%%
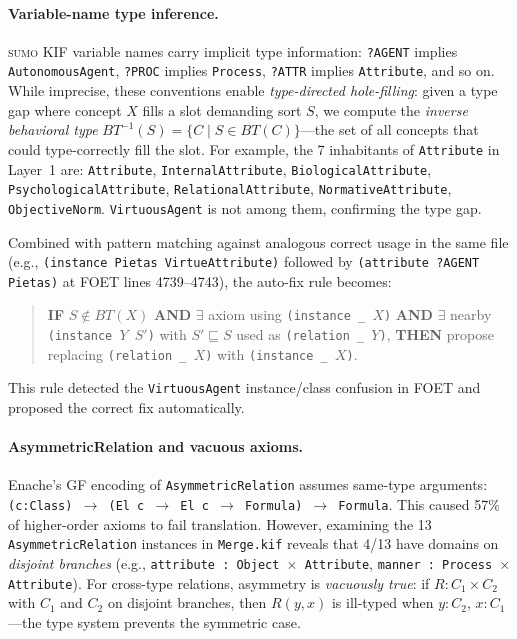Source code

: \documentclass[11pt]{article}
\newcommand{\SUMO}{\textsc{sumo}}
\theoremstyle{definition}
\theoremstyle{plain}
\begin{document}
\paragraph{Variable-name type inference.}
\SUMO{} KIF variable names carry implicit type information:
\texttt{?AGENT} implies \texttt{AutonomousAgent},
\texttt{?PROC} implies \texttt{Process},
\texttt{?ATTR} implies \texttt{Attribute}, and so on.
While imprecise, these conventions enable \emph{type-directed
hole-filling}: given a type gap where concept $X$ fills a slot
demanding sort $S$, we compute the \emph{inverse behavioral type}
$\mathit{BT}^{-1}(S) = \{C \mid S \in \mathit{BT}(C)\}$---the
set of all concepts that could type-correctly fill the slot.
For example, the 7 inhabitants of \texttt{Attribute} in Layer~1
are: \texttt{Attribute}, \texttt{InternalAttribute},
\texttt{BiologicalAttribute}, \texttt{PsychologicalAttribute},
\texttt{RelationalAttribute}, \texttt{NormativeAttribute},
\texttt{ObjectiveNorm}.  \texttt{VirtuousAgent} is not among them,
confirming the type gap.

Combined with pattern matching against analogous correct usage
in the same file (e.g., \texttt{(instance Pietas VirtueAttribute)}
followed by \texttt{(attribute ?AGENT Pietas)} at FOET lines
4739--4743), the auto-fix rule becomes:
\begin{quote}\small
\textbf{IF} $S \notin \mathit{BT}(X)$
\textbf{AND} $\exists$ axiom using \texttt{(instance \_ $X$)}
\textbf{AND} $\exists$ nearby \texttt{(instance $Y$ $S'$)} with
$S' \sqsubseteq S$ used as \texttt{(relation \_ $Y$)},
\textbf{THEN} propose replacing \texttt{(relation \_ $X$)} with
\texttt{(instance \_ $X$)}.
\end{quote}
This rule detected the \texttt{VirtuousAgent} instance/class
confusion in FOET and proposed the correct fix automatically.

\paragraph{AsymmetricRelation and vacuous axioms.}
Enache's GF encoding of \texttt{AsymmetricRelation} assumes
same-type arguments: \texttt{(c:Class) $\to$ (El c $\to$ El c $\to$
Formula) $\to$ Formula}.  This caused 57\% of higher-order axioms
to fail translation.  However, examining the 13
\texttt{AsymmetricRelation} instances in \texttt{Merge.kif} reveals
that 4/13 have domains on \emph{disjoint branches} (e.g.,
\texttt{attribute : Object $\times$ Attribute},
\texttt{manner : Process $\times$ Attribute}).
For cross-type relations, asymmetry is \emph{vacuously true}:
if $R : C_1 \times C_2$ with $C_1$ and $C_2$ on disjoint branches,
then $R(y,x)$ is ill-typed when $y : C_2$, $x : C_1$---the type
system prevents the symmetric case.
\end{document}
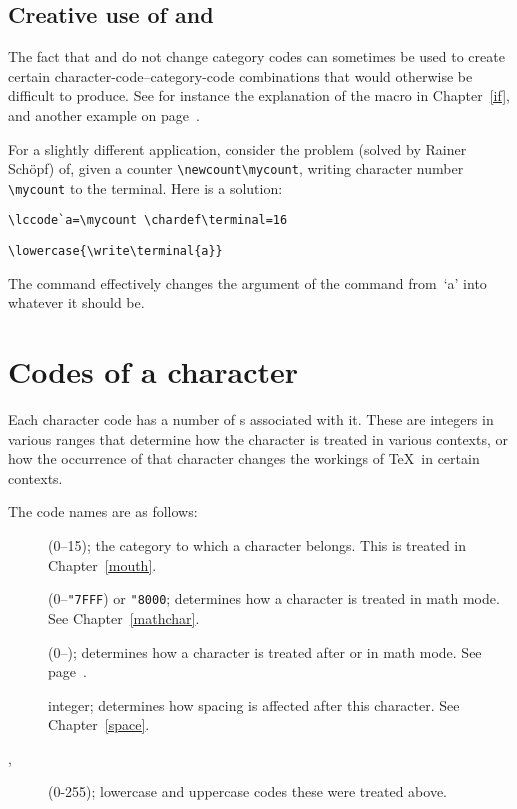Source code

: \subsection{Creative use of  and }

The fact that  and  do not change
category codes can sometimes be used to create certain
character-code--category-code combinations that would
otherwise be difficult to produce. See for instance the
explanation of the  macro in Chapter~\ref{if},
and another example on page~\pageref{spsb:truc}.

For a slightly different application, consider the
problem (solved by Rainer Sch\"opf) of,
given a counter \verb-\newcount\mycount-, writing character
number \verb-\mycount- to the terminal.
Here is a solution:
\begin{verbatim}
\lccode`a=\mycount \chardef\terminal=16
\end{verbatim}
\begin{verbatim}
\lowercase{\write\terminal{a}}
\end{verbatim}
The  command effectively changes the 
argument of the  command from~`\n a'
into whatever it should be.

\section{Codes of a character}
\label{codename}

Each character code has a number of s 
associated
with it. These are integers in various ranges that determine
how the character is treated in various contexts, or
how the occurrence of that character changes the workings
of \TeX\ in certain contexts.

The code names are as follows:
\begin{description}\item []
 (0--15); the category to which a character belongs.
This is treated in Chapter~\ref{mouth}.
\item []
 (0--\verb-"7FFF-) or \verb-"8000-;
determines how a character is treated
in math mode. See Chapter~\ref{mathchar}.
\item []
 (0--);
determines how a character is treated after
 or  in math mode.
See page~\pageref{delcodes}.
\item []
integer; determines how spacing is affected after this character.
See Chapter~\ref{space}.
\item [, ]
 (0-255); lowercase and
uppercase codes \rdash these were treated above.
\end{description}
%%
Should a picture appear among the entries above, omit it and repeat everything else exactly.

Source code

: \documentclass[11pt]{article}
\newcommand{\SUMO}{\textsc{sumo}}
\theoremstyle{definition}
\theoremstyle{plain}
\begin{document}
\paragraph{Variable-name type inference.}
\SUMO{} KIF variable names carry implicit type information:
\texttt{?AGENT} implies \texttt{AutonomousAgent},
\texttt{?PROC} implies \texttt{Process},
\texttt{?ATTR} implies \texttt{Attribute}, and so on.
While imprecise, these conventions enable \emph{type-directed
hole-filling}: given a type gap where concept $X$ fills a slot
demanding sort $S$, we compute the \emph{inverse behavioral type}
$\mathit{BT}^{-1}(S) = \{C \mid S \in \mathit{BT}(C)\}$---the
set of all concepts that could type-correctly fill the slot.
For example, the 7 inhabitants of \texttt{Attribute} in Layer~1
are: \texttt{Attribute}, \texttt{InternalAttribute},
\texttt{BiologicalAttribute}, \texttt{PsychologicalAttribute},
\texttt{RelationalAttribute}, \texttt{NormativeAttribute},
\texttt{ObjectiveNorm}.  \texttt{VirtuousAgent} is not among them,
confirming the type gap.

Combined with pattern matching against analogous correct usage
in the same file (e.g., \texttt{(instance Pietas VirtueAttribute)}
followed by \texttt{(attribute ?AGENT Pietas)} at FOET lines
4739--4743), the auto-fix rule becomes:
\begin{quote}\small
\textbf{IF} $S \notin \mathit{BT}(X)$
\textbf{AND} $\exists$ axiom using \texttt{(instance \_ $X$)}
\textbf{AND} $\exists$ nearby \texttt{(instance $Y$ $S'$)} with
$S' \sqsubseteq S$ used as \texttt{(relation \_ $Y$)},
\textbf{THEN} propose replacing \texttt{(relation \_ $X$)} with
\texttt{(instance \_ $X$)}.
\end{quote}
This rule detected the \texttt{VirtuousAgent} instance/class
confusion in FOET and proposed the correct fix automatically.

\paragraph{AsymmetricRelation and vacuous axioms.}
Enache's GF encoding of \texttt{AsymmetricRelation} assumes
same-type arguments: \texttt{(c:Class) $\to$ (El c $\to$ El c $\to$
Formula) $\to$ Formula}.  This caused 57\% of higher-order axioms
to fail translation.  However, examining the 13
\texttt{AsymmetricRelation} instances in \texttt{Merge.kif} reveals
that 4/13 have domains on \emph{disjoint branches} (e.g.,
\texttt{attribute : Object $\times$ Attribute},
\texttt{manner : Process $\times$ Attribute}).
For cross-type relations, asymmetry is \emph{vacuously true}:
if $R : C_1 \times C_2$ with $C_1$ and $C_2$ on disjoint branches,
then $R(y,x)$ is ill-typed when $y : C_2$, $x : C_1$---the type
system prevents the symmetric case.
\end{document}
Source code

: \subsection{Creative use of  and }

The fact that  and  do not change
category codes can sometimes be used to create certain
character-code--category-code combinations that would
otherwise be difficult to produce. See for instance the
explanation of the  macro in Chapter~\ref{if},
and another example on page~\pageref{spsb:truc}.

For a slightly different application, consider the
problem (solved by Rainer Sch\"opf) of,
given a counter \verb-\newcount\mycount-, writing character
number \verb-\mycount- to the terminal.
Here is a solution:
\begin{verbatim}
\lccode`a=\mycount \chardef\terminal=16
\end{verbatim}
\begin{verbatim}
\lowercase{\write\terminal{a}}
\end{verbatim}
The  command effectively changes the 
argument of the  command from~`\n a'
into whatever it should be.

\section{Codes of a character}
\label{codename}

Each character code has a number of s 
associated
with it. These are integers in various ranges that determine
how the character is treated in various contexts, or
how the occurrence of that character changes the workings
of \TeX\ in certain contexts.

The code names are as follows:
\begin{description}\item []
 (0--15); the category to which a character belongs.
This is treated in Chapter~\ref{mouth}.
\item []
 (0--\verb-"7FFF-) or \verb-"8000-;
determines how a character is treated
in math mode. See Chapter~\ref{mathchar}.
\item []
 (0--);
determines how a character is treated after
 or  in math mode.
See page~\pageref{delcodes}.
\item []
integer; determines how spacing is affected after this character.
See Chapter~\ref{space}.
\item [, ]
 (0-255); lowercase and
uppercase codes \rdash these were treated above.
\end{description}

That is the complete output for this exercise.